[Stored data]
▼

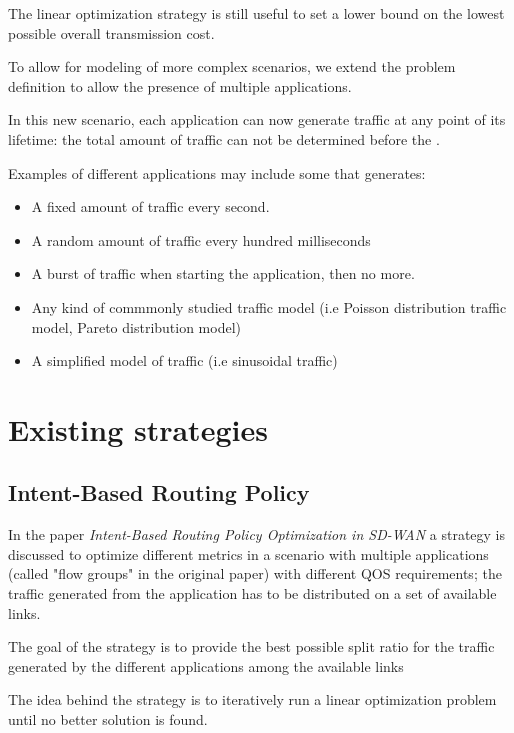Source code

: \documentclass{report}
\begin{document}
The linear optimization strategy is still useful to set a lower bound on the lowest possible overall transmission cost.

To allow for modeling of more complex scenarios, we extend the problem definition to allow the presence of multiple applications.

In this new scenario, each application can now generate traffic at any point of its lifetime: the total amount of traffic can not be determined before the .

Examples of different applications may include some that generates:
\begin{itemize}
	\item A fixed amount of traffic every second.
	\item A random amount of traffic every hundred milliseconds
	\item A burst of traffic when starting the application, then no more.
	\item Any kind of commmonly studied traffic model (i.e Poisson distribution traffic model, Pareto distribution model)
	\item A simplified model of traffic (i.e sinusoidal traffic)
\end{itemize}



\section{Existing strategies}


\subsection{Intent-Based Routing Policy}

In the paper \textit{Intent-Based Routing Policy Optimization in SD-WAN} a strategy is discussed to optimize different metrics in a scenario with multiple applications (called "flow groups" in the original paper) with different QOS requirements; the traffic generated from the application has to be distributed on a set of available links.

The goal of the strategy is to provide the best possible split ratio for the traffic generated by the different applications among the available links

The idea behind the strategy is to iteratively run a linear optimization problem until no better solution is found.
\end{document}
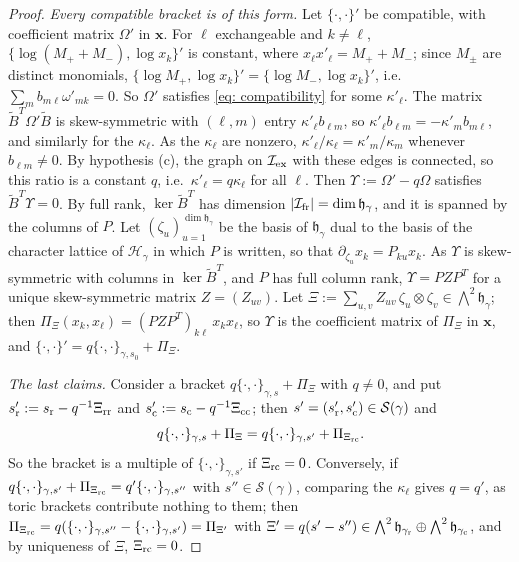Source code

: \documentclass[a4paper]{amsart}
\numberwithin{equation}{section}
\theoremstyle{definition}
\theoremstyle{remark}
\newcommand{\mfh}{\mathfrak{h}}
\newcommand{\mcH}{\mathcal{H}}
\newcommand{\mcS}{\mathcal{S}}
\newcommand{\mcI}{\mathcal{I}}
\newcommand{\bx}{\mathbf{x}}
\newcommand{\tB}{\widetilde{B}}
\newcommand{\rr}{{\rm r}}
\newcommand{\cc}{{\rm c}}
\newcommand{\ex}{{\rm ex}}
\newcommand{\fr}{{\rm fr}}
\newcommand{\toric}{\Pi}
\begin{document}
\begin{proof}
  \emph{Every compatible bracket is of this form.}
  Let $\{\cdot,\cdot\}'$ be compatible, with coefficient matrix $\Omega'$ in $\bx$.
  For $\ell$ exchangeable and $k\neq\ell$, $\{\log(M_++M_-),\log x_k\}'$ is constant, where $x_\ell x'_\ell=M_++M_-$; since $M_\pm$ are distinct monomials, $\{\log M_+,\log x_k\}'=\{\log M_-,\log x_k\}'$, i.e.\ $\sum_{m}b_{m\ell}\omega'_{mk}=0$.
  So $\Omega'$ satisfies \eqref{eq: compatibility} for some $\kappa'_\ell$.
  The matrix $\tB^T\Omega'\tB$ is skew-symmetric with $(\ell,m)$ entry $\kappa'_\ell b_{\ell m}$, so $\kappa'_\ell b_{\ell m}=-\kappa'_mb_{m\ell}$, and similarly for the $\kappa_\ell$. As the $\kappa_\ell$ are nonzero, $\kappa'_\ell/\kappa_\ell=\kappa'_m/\kappa_m$ whenever $b_{\ell m}\neq0$. By hypothesis (c), the graph on $\mcI_\ex$ with these edges is connected, so this ratio is a constant $q$, i.e.\ $\kappa'_\ell=q\kappa_\ell$ for all $\ell$.
  Then $\Upsilon:=\Omega'-q\Omega$ satisfies $\tB^T\Upsilon=0$.
  By full rank, $\ker\tB^T$ has dimension $|\mcI_\fr|=\dim\mfh_\gamma$, and it is spanned by the columns of $P$.
  Let $(\zeta_u)_{u=1}^{\dim\mfh_\gamma}$ be the basis of $\mfh_\gamma$ dual to the basis of the character lattice of $\mcH_\gamma$ in which $P$ is written, so that $\partial_{\zeta_u}x_k=P_{ku}x_k$.
  As $\Upsilon$ is skew-symmetric with columns in $\ker\tB^T$, and $P$ has full column rank, $\Upsilon=PZP^T$ for a unique skew-symmetric matrix $Z=(Z_{uv})$.
  Let $\Xi:=\sum_{u,v}Z_{uv}\,\zeta_u\otimes\zeta_v\in\bigwedge^2\mfh_\gamma$; then $\toric_\Xi(x_k,x_\ell)=(PZP^T)_{k\ell}\,x_kx_\ell$, so $\Upsilon$ is the coefficient matrix of $\toric_\Xi$ in $\bx$, and $\{\cdot,\cdot\}'=q\{\cdot,\cdot\}_{\gamma,s_0}+\toric_\Xi$.

  \emph{The last claims.}
  Consider a bracket $q\{\cdot,\cdot\}_{\gamma,s}+\toric_\Xi$ with $q\neq0$, and put $s'_{\rr}:=s_{\rr}-q^{-1}\Xi_{\rm rr}$ and $s'_{\cc}:=s_{\cc}-q^{-1}\Xi_{\rm cc}$; then $s'=(s'_{\rr},s'_{\cc})\in\mcS(\gamma)$ and
  \[
    q\{\cdot,\cdot\}_{\gamma,s}+\toric_\Xi=q\{\cdot,\cdot\}_{\gamma,s'}+\toric_{\Xi_{\rm rc}}.
  \]
  So the bracket is a multiple of $\{\cdot,\cdot\}_{\gamma,s'}$ if $\Xi_{\rm rc}=0$.
  Conversely, if $q\{\cdot,\cdot\}_{\gamma,s'}+\toric_{\Xi_{\rm rc}}=q'\{\cdot,\cdot\}_{\gamma,s''}$ with $s''\in\mcS(\gamma)$, comparing the $\kappa_\ell$ gives $q=q'$, as toric brackets contribute nothing to them; then $\toric_{\Xi_{\rm rc}}=q(\{\cdot,\cdot\}_{\gamma,s''}-\{\cdot,\cdot\}_{\gamma,s'})=\toric_{\Xi'}$ with $\Xi'=q(s'-s'')\in\bigwedge^2\mfh_{\gamma_{\rr}}\oplus\bigwedge^2\mfh_{\gamma_{\cc}}$, and by uniqueness of $\Xi$, $\Xi_{\rm rc}=0$.

\end{proof}
\end{document}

▲

__Task statement__
Output only the lines from the start of the data through the line that holds "To allow for". Keep them exact and leave the pictures out.

__Task output__
Source code

: \documentclass{report}
\begin{document}
The linear optimization strategy is still useful to set a lower bound on the lowest possible overall transmission cost.

To allow for modeling of more complex scenarios, we extend the problem definition to allow the presence of multiple applications.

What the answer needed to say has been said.